Geht es um die Würde oder um die Entschädigung?

Wie lange muss ein Mensch würdelos leben, weil da keine
Entschädigung gezahlt wird.?

Überhaupt nicht. Die menschliche Würde kann man nicht mal per rechtskräftigem Gerichtsurteil verlieren. Gerade das garantiert ja der Art. 1 GG.

smalbop

Würde erhält man nicht durch Geld.
Viele ex DDR Bürger haben in diesem Jahr Menschenrechte garantiert und geschützt bekommen und nun willst du hier wirklich fragen, ob man die dadruch genommen bekommt, weil das Vereinte Deutschland noch nicht alles Unrecht, was in der DDR begangen wurde durch Geld „wieder“ gut gemacht hat?
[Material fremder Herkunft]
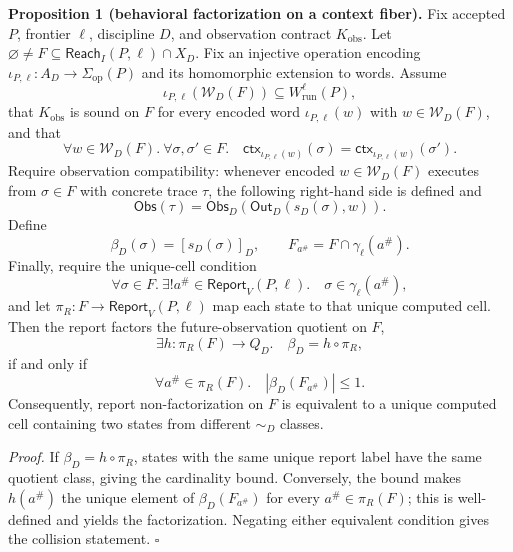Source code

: \documentclass[conference]{IEEEtran}
\begin{document}
\medskip
\noindent\textbf{Proposition 1 (behavioral factorization on a context fiber).}
Fix accepted $P$, frontier $\ell$, discipline $D$, and observation contract $K_{\mathrm{obs}}$. Let $\varnothing\ne F\subseteq\mathsf{Reach}_I(P,\ell)\cap X_D$. Fix an injective operation encoding $\iota_{P,\ell}:A_D\to\Sigma_{\mathrm{op}}(P)$ and its homomorphic extension to words. Assume
\begin{equation}
\iota_{P,\ell}(\mathcal W_D(F))
\subseteq W^\ell_{\mathrm{run}}(P),
\end{equation}
that $K_{\mathrm{obs}}$ is sound on $F$ for every encoded word
$\iota_{P,\ell}(w)$ with $w\in\mathcal W_D(F)$, and that
\begin{equation}
\forall w\in\mathcal W_D(F).\ \forall\sigma,\sigma'\in F.\quad
\mathsf{ctx}_{\iota_{P,\ell}(w)}(\sigma)
=
\mathsf{ctx}_{\iota_{P,\ell}(w)}(\sigma').
\end{equation}
Require observation compatibility: whenever encoded $w\in\mathcal W_D(F)$ executes from $\sigma\in F$ with concrete trace $\tau$, the following right-hand side is defined and
\begin{equation}
\mathsf{Obs}(\tau)
=\mathsf{Obs}_D(\mathsf{Out}_D(s_D(\sigma),w)).
\end{equation}
Define
\begin{equation}
\beta_D(\sigma)=[s_D(\sigma)]_D,
\qquad
F_{a^\#}=F\cap\gamma_\ell(a^\#).
\end{equation}
Finally, require the unique-cell condition
\begin{equation}
\forall\sigma\in F.\ \exists!a^\#\in\mathsf{Report}_V(P,\ell).\quad
\sigma\in\gamma_\ell(a^\#),
\end{equation}
and let $\pi_R:F\to\mathsf{Report}_V(P,\ell)$ map each state to that unique computed cell. Then the report factors the future-observation quotient on $F$,
\begin{equation}
\exists h:\pi_R(F)\to Q_D.\quad
\beta_D=h\circ\pi_R,
\end{equation}
if and only if
\begin{equation}
\forall a^\#\in\pi_R(F).\quad |\beta_D(F_{a^\#})|\le1.
\end{equation}
Consequently, report non-factorization on $F$ is equivalent to a unique computed cell containing two states from different $\sim_D$ classes.

\emph{Proof.} If $\beta_D=h\circ\pi_R$, states with the same unique report label have the same quotient class, giving the cardinality bound. Conversely, the bound makes $h(a^\#)$ the unique element of $\beta_D(F_{a^\#})$ for every $a^\#\in\pi_R(F)$; this is well-defined and yields the factorization. Negating either equivalent condition gives the collision statement. \hfill$\square$
\end{document}
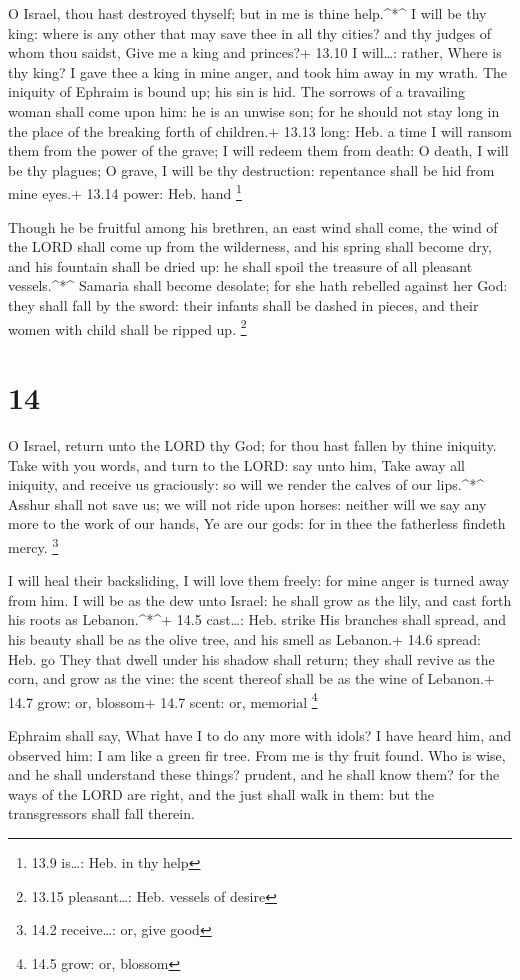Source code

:  O Israel, thou hast destroyed thyself; but in me is thine
help.\^{}*\^{}  I will be thy king: where is any other that
may save thee in all thy cities? and thy judges of whom thou saidst,
Give me a king and princes?+ 13.10 I will\ldots: rather, Where is thy
king?  I gave thee a king in mine anger, and took him away
in my wrath.  The iniquity of Ephraim is bound up; his sin
is hid.  The sorrows of a travailing woman shall come upon
him: he is an unwise son; for he should not stay long in the place of
the breaking forth of children.+ 13.13 long: Heb. a time  I
will ransom them from the power of the grave; I will redeem them from
death: O death, I will be thy plagues; O grave, I will be thy
destruction: repentance shall be hid from mine eyes.+ 13.14 power: Heb.
hand \footnote{13.9 is\ldots: Heb. in thy help}

 Though he be fruitful among his brethren, an east wind
shall come, the wind of the LORD shall come up from the wilderness, and
his spring shall become dry, and his fountain shall be dried up: he
shall spoil the treasure of all pleasant vessels.\^{}*\^{} 
Samaria shall become desolate; for she hath rebelled against her God:
they shall fall by the sword: their infants shall be dashed in pieces,
and their women with child shall be ripped up. \footnote{13.15
  pleasant\ldots: Heb. vessels of desire}

\hypertarget{section-13}{%
\section{14}\label{section-13}}

 O Israel, return unto the LORD thy God; for thou hast
fallen by thine iniquity.  Take with you words, and turn to
the LORD: say unto him, Take away all iniquity, and receive us
graciously: so will we render the calves of our lips.\^{}*\^{}
 Asshur shall not save us; we will not ride upon horses:
neither will we say any more to the work of our hands, Ye are our gods:
for in thee the fatherless findeth mercy. \footnote{14.2 receive\ldots:
  or, give good}

 I will heal their backsliding, I will love them freely: for
mine anger is turned away from him.  I will be as the dew
unto Israel: he shall grow as the lily, and cast forth his roots as
Lebanon.\^{}*\^{}+ 14.5 cast\ldots: Heb. strike  His
branches shall spread, and his beauty shall be as the olive tree, and
his smell as Lebanon.+ 14.6 spread: Heb. go  They that dwell
under his shadow shall return; they shall revive as the corn, and grow
as the vine: the scent thereof shall be as the wine of Lebanon.+ 14.7
grow: or, blossom+ 14.7 scent: or, memorial \footnote{14.5 grow: or,
  blossom}

 Ephraim shall say, What have I to do any more with idols? I
have heard him, and observed him: I am like a green fir tree. From me is
thy fruit found.  Who is wise, and he shall understand these
things? prudent, and he shall know them? for the ways of the LORD are
right, and the just shall walk in them: but the transgressors shall fall
therein.
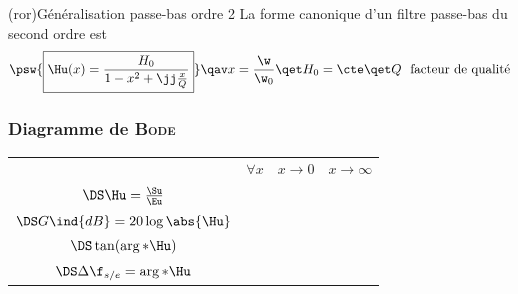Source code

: \documentclass[../../main/main.tex]{subfiles}
\begin{document}
\begin{tcb}(ror){Généralisation passe-bas ordre 2}
	La forme canonique d'un filtre passe-bas du second ordre est
	\[
		\psw{%
		\boxed{\Hu(x) = \frac{H_0}{1-x^{2} + \jj \frac{x}{Q}}}
		}%
		\qav
		x = \frac{\w}{\w_0}
		\qet
		H_0 = \cte
		\qet
		Q \text{~ facteur de qualité}
	\]
	\vspace{-15pt}
\end{tcb}

\subsubsection{Diagramme de \textsc{Bode}}
\noindent
\begin{minipage}{\linewidth}
	\centering
	\begin{tabularx}{\linewidth}{cYYY}
		\toprule
		 &
		$\forall x$
		 &
		$x\to 0$
		 &
		$x\to\infty$
		\\
		\addlinespace[0.5em]
		\cmidrule(lr){2-4}
		$\DS\Hu = \frac{\Su}{\Eu}$
		 &
		 &
		 &
		\\
		\addlinespace[0.5em]
		$\DS G\ind{dB} = 20 \log \abs{\Hu}$
		 &
		 &
		 &
		\\
		\addlinespace[0.5em]
		$\DS\tan(\arg*{\Hu})$
		 &
		 &
		 &
		\\
		\addlinespace[0.5em]
		$\DS\Delta\f_{s/e} = \arg*{\Hu}$
		 &
		\psw{$---$}
		 &
		 &
		\psw{$\DS -\pi$}
		\\
		\bottomrule
	\end{tabularx}
	\label{tab:rlc}
\end{minipage}
\end{document}
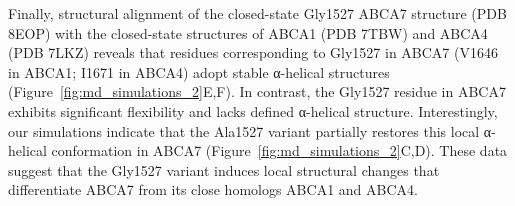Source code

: \quoteO

Finally, structural alignment of the closed-state Gly1527 ABCA7 structure (PDB 8EOP) with the closed-state structures of ABCA1 (PDB 7TBW) and ABCA4 (PDB 7LKZ) reveals that residues corresponding to Gly1527 in ABCA7 (V1646 in ABCA1; I1671 in ABCA4) adopt stable α-helical structures (Figure~\ref{fig:md_simulations_2}E,F). In contrast, the Gly1527 residue in ABCA7 exhibits significant flexibility and lacks defined α-helical structure. Interestingly, our simulations indicate that the Ala1527 variant partially restores this local α-helical conformation in ABCA7 (Figure~\ref{fig:md_simulations_2}C,D). These data suggest that the Gly1527 variant induces local structural changes that differentiate ABCA7 from its close homologs ABCA1 and ABCA4.
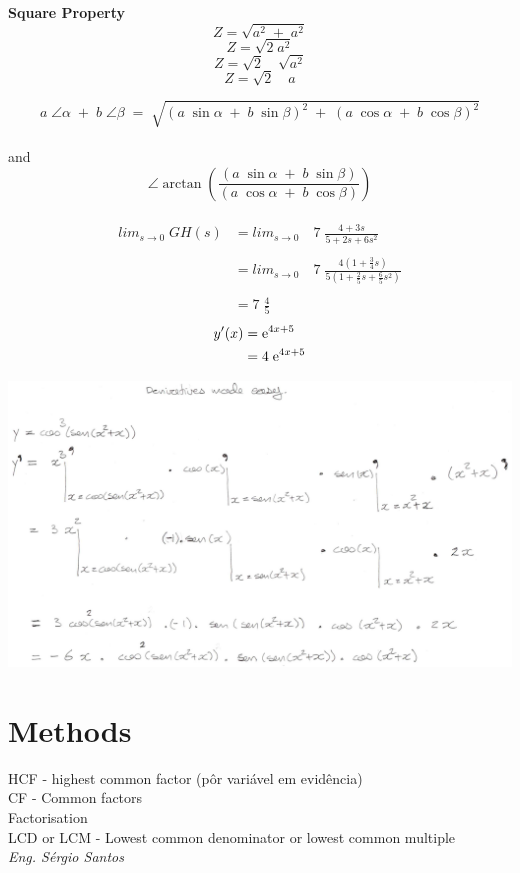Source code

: \begin{minipage}[H]{0.3\linewidth}
\textbf{Square Property} \\
\[Z=\sqrt{a^2 \; + \; a^2}\]
\[Z=\sqrt{2 \; a^2}\]
\[Z=\sqrt{2} \quad \sqrt{a^2}\]
\[Z=\sqrt{2} \quad a\]
\end{minipage}
\vspace{1cm}
\[a \; \angle \alpha \; + \; b \; \angle \beta \; = \; \sqrt{(a \;  \sin \alpha \; + \; b \; \sin \beta)^2 \; + \; (a \; \cos \alpha \; + \; b \; \cos \beta)^2}\] \\
and \\
\[\angle \arctan(\frac{(a \; \sin \alpha \; + \; b \; \sin \beta)}{(a \; \cos \alpha \; + \; b \; \cos \beta)})\] \\
\begin{align*}
lim_{s \to 0} \; GH(s) & = lim_{s \to 0} \quad 7 \; \frac{4+3s}{5+2s+6s^2} \\ \\
& = lim_{s \to 0} \quad 7 \; \frac{4(1+\frac{3}{4}s)}{5(1+\frac{2}{5}s+\frac{6}{5}s^2)} \\ \\
& = 7 \; \frac{4}{5}
\end{align*}
\begin{align*}
y'(x) &= \mathrm{e}^{4x+5} \\
      &= 4 \; \mathrm{e}^{4x+5}
\end{align*}
\begin{minipage}{0.60\linewidth}
\includegraphics[scale=0.48]{./image/examples/derivativeasy.png}
\end{minipage}


\newpage
\section{Methods}
HCF - highest common factor (pôr variável em evidência) \\
CF - Common factors \\
Factorisation \\
LCD or LCM - Lowest common denominator or lowest common multiple \\
\newpage
\normalsize
\null \vfill
\textit{Eng. Sérgio Santos}

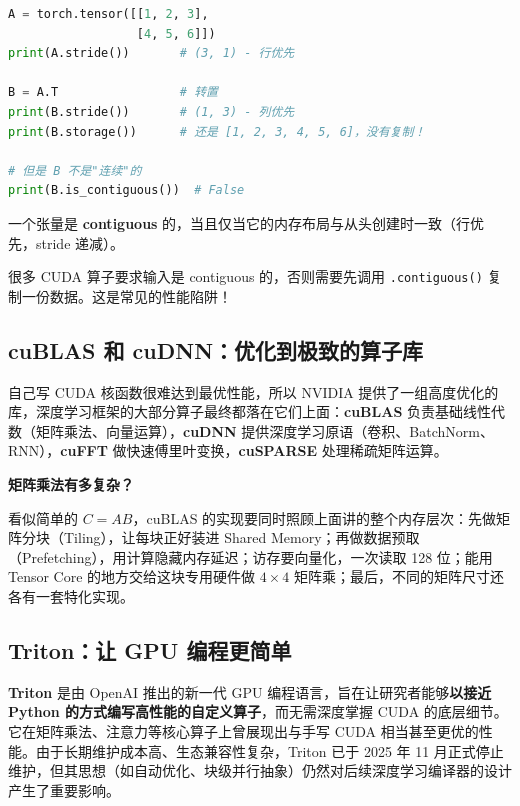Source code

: \begin{lstlisting}[style=teaching, language=Python]
A = torch.tensor([[1, 2, 3],
                  [4, 5, 6]])
print(A.stride())       # (3, 1) - 行优先

B = A.T                 # 转置
print(B.stride())       # (1, 3) - 列优先
print(B.storage())      # 还是 [1, 2, 3, 4, 5, 6]，没有复制！

# 但是 B 不是"连续"的
print(B.is_contiguous())  # False
\end{lstlisting}

\begin{insightbox}[title=Contiguous 的含义]
一个张量是 \textbf{contiguous} 的，当且仅当它的内存布局与从头创建时一致（行优先，stride 递减）。

很多 CUDA 算子要求输入是 contiguous 的，否则需要先调用 \texttt{.contiguous()} 复制一份数据。这是常见的性能陷阱！
\end{insightbox}

\subsection*{cuBLAS 和 cuDNN：优化到极致的算子库}

自己写 CUDA 核函数很难达到最优性能，所以 NVIDIA 提供了一组高度优化的库，深度学习框架的大部分算子最终都落在它们上面：\textbf{cuBLAS} 负责基础线性代数（矩阵乘法、向量运算），\textbf{cuDNN} 提供深度学习原语（卷积、BatchNorm、RNN），\textbf{cuFFT} 做快速傅里叶变换，\textbf{cuSPARSE} 处理稀疏矩阵运算。

\textbf{矩阵乘法有多复杂？}

看似简单的 $C = AB$，cuBLAS 的实现要同时照顾上面讲的整个内存层次：先做矩阵分块（Tiling），让每块正好装进 Shared Memory；再做数据预取（Prefetching），用计算隐藏内存延迟；访存要向量化，一次读取 128 位；能用 Tensor Core 的地方交给这块专用硬件做 $4 \times 4$ 矩阵乘；最后，不同的矩阵尺寸还各有一套特化实现。



\subsection*{Triton：让 GPU 编程更简单}

\textbf{Triton} 是由 OpenAI 推出的新一代 GPU 编程语言，旨在让研究者能够\textbf{以接近 Python 的方式编写高性能的自定义算子}，而无需深度掌握 CUDA 的底层细节。它在矩阵乘法、注意力等核心算子上曾展现出与手写 CUDA 相当甚至更优的性能。由于长期维护成本高、生态兼容性复杂，Triton 已于 2025 年 11 月正式停止维护，但其思想（如自动优化、块级并行抽象）仍然对后续深度学习编译器的设计产生了重要影响。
Manchmal frag ich mich wirklich, ob die Leute verstanden haben was MENSCHEN- und GRUNDRECHTE sind

Servus, Achim (wir grüßen hier gelegentlich ganz gern),

Die Würde des Menschen ist unantastbar (Art. 1 GG).
Man kann sie weder durch Geld wiedererlangen noch für Geld auf sie verzichten.
Die Verzögerung einer Wiedergutmachungsentschädigung wirkt sich nicht auf die Würde eines Menschen aus.

Gruß Manu

Hallo Manu, ich erinnere mich an jemanden, der sozial abgerutscht, möglicherweise Sozialhilfe bezieht, sich jahrelang nichts mehr leisten kann und vielleicht auch gesellschaftlich isoliert lebt.
Hat denn solch eine Veränderung im Leben nicht mit einer Würde-Beeinträchtigung zu tun?
freundliche Grüße

Achim

Ich kann dir nicht ganz folgen. Richtig ist, dass Art. 1 Abs. 1 GG ausweislich seines Wortlautes nicht eingeschränkt werden kann („unantastbar“). Dieses „kann“ bedeutet aber ja lediglich: „darf“. Wenn ein Mensch eben doch menschenunwürdig behandelt wird, dann kann man doch nicht sagen: „Nein, nein, du hast deine Würde doch, das steht in Art. 1 des Grundgesetzes!“ Das würde ja bedeuten, dass Art. 1 Abs. 1 GG niemals verletzt werden könnte, egal was der Staat tut. Das ist nun aber nicht die Funktion der Vorschrift. Diese Funktion liegt darin, jeden Eingriff in das Recht auf menschliche Würde zu verbieten.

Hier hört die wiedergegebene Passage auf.